Greece, Eurozone creditors reach deal to extend rescue loans

Greece and its creditors in the 19-nation eurozone reached an agreement Friday on extending the country's rescue loans, a move that should ease concerns it was heading for the euro exit door.

Jeroen Dijsselbloem, the eurozone's top official, said a deal was agreed on that will extend Greece's loans for four months, not the six months that the Greek government had requested on Thursday.

"We have established common ground again to reach agreement on this common statement," Dijsselbloem said.
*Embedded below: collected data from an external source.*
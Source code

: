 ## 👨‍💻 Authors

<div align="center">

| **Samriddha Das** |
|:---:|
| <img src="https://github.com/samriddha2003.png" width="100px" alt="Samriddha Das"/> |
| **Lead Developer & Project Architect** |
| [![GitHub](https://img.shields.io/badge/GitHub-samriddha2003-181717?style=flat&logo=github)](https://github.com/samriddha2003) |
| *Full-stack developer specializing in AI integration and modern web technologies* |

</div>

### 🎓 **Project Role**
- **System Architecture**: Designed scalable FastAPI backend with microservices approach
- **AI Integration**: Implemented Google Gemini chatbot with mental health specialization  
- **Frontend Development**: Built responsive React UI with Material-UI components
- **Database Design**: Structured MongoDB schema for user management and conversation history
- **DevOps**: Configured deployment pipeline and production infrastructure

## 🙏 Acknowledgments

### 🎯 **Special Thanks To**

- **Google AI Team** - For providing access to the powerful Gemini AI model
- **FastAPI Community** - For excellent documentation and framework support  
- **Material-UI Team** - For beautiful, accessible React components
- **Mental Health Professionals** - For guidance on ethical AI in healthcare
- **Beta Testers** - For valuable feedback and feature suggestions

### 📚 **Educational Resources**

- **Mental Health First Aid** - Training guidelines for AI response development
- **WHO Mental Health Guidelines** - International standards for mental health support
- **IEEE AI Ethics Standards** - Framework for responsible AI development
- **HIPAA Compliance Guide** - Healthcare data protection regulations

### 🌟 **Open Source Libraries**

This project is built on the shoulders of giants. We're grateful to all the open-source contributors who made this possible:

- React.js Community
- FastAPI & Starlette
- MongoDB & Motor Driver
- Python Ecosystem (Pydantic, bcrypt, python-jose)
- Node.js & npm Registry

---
In return, Greece has committed to not take any measures that might affect the country's budget targets. Greece has committed to provide a list of reforms based on its current bailout program for assessment on Monday.
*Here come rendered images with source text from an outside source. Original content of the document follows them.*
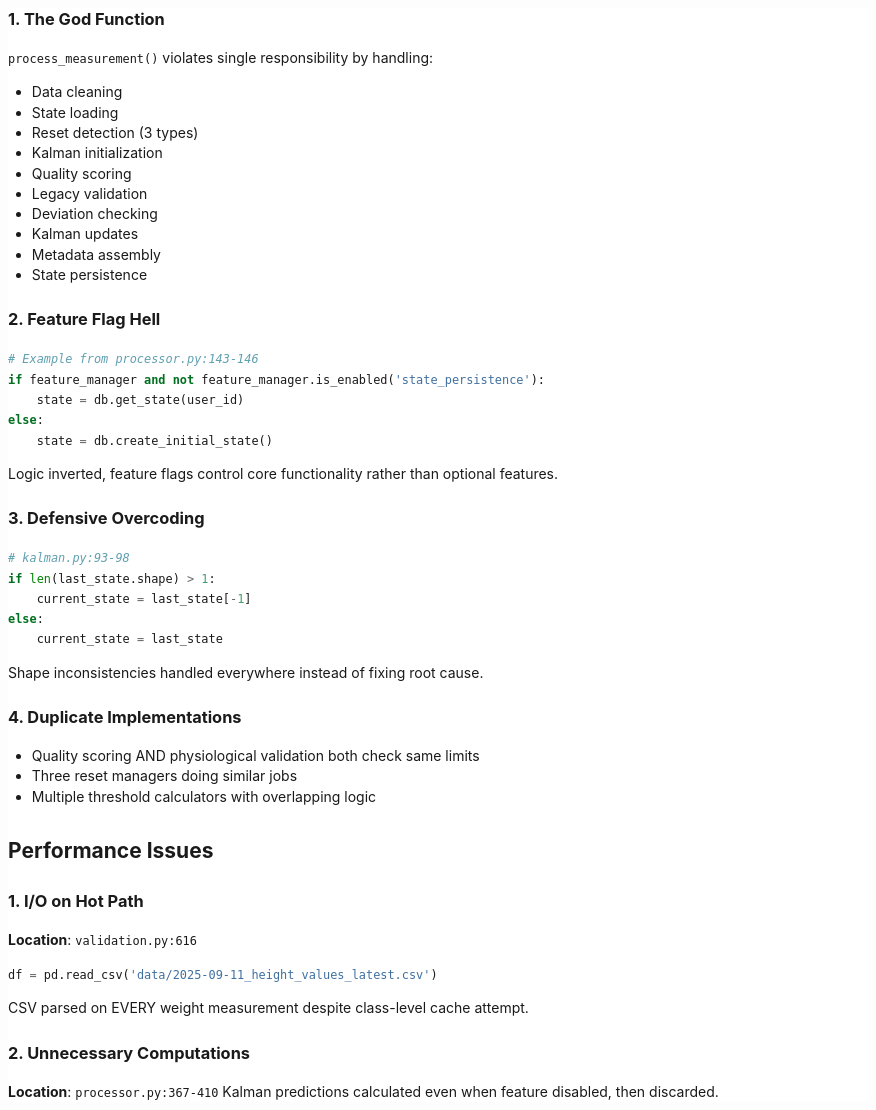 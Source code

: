### 1. The God Function
`process_measurement()` violates single responsibility by handling:
- Data cleaning
- State loading
- Reset detection (3 types)
- Kalman initialization
- Quality scoring
- Legacy validation
- Deviation checking
- Kalman updates
- Metadata assembly
- State persistence

### 2. Feature Flag Hell
```python
# Example from processor.py:143-146
if feature_manager and not feature_manager.is_enabled('state_persistence'):
    state = db.get_state(user_id)
else:
    state = db.create_initial_state()
```
Logic inverted, feature flags control core functionality rather than optional features.

### 3. Defensive Overcoding
```python
# kalman.py:93-98
if len(last_state.shape) > 1:
    current_state = last_state[-1]
else:
    current_state = last_state
```
Shape inconsistencies handled everywhere instead of fixing root cause.

### 4. Duplicate Implementations
- Quality scoring AND physiological validation both check same limits
- Three reset managers doing similar jobs
- Multiple threshold calculators with overlapping logic

## Performance Issues

### 1. I/O on Hot Path
**Location**: `validation.py:616`
```python
df = pd.read_csv('data/2025-09-11_height_values_latest.csv')
```
CSV parsed on EVERY weight measurement despite class-level cache attempt.

### 2. Unnecessary Computations
**Location**: `processor.py:367-410`
Kalman predictions calculated even when feature disabled, then discarded.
The review will be carried out Tuesday by representatives from the European Central Bank, International Monetary Fund and European Commission.

"The institutions will provide a first view whether this is sufficiently comprehensive to be a valid starting point for a successful conclusion of the (bailout) review," according to the eurozone statement on Greece.

If the institutions don't think the proposals are good enough, Greece would be facing financial trouble again. Its bailout ends after Feb. 28.

This list will then be further detailed and agreed upon by the end of April.

Dijsselbloem said Friday's agreement was a "first step in this process of rebuilding trust" between Greece and its euro partners and allows for a strategy to get the country "back on track."

"Trust leaves quicker than it comes," he said.

Greek Finance Minister Yanis Varoufakis welcomed the deal, saying it is "a small step in the right direction."

"We have avoided a choking deadline," he told reporters after the meeting in Brussels. "We have a positive result."

"The weekend will be one of joy and creativity. We are writing our own reforms," he said.

The IMF also welcomed the agreement, with its Managing Director, Christine Lagarde, saying: "We are very pleased that work can actually begin."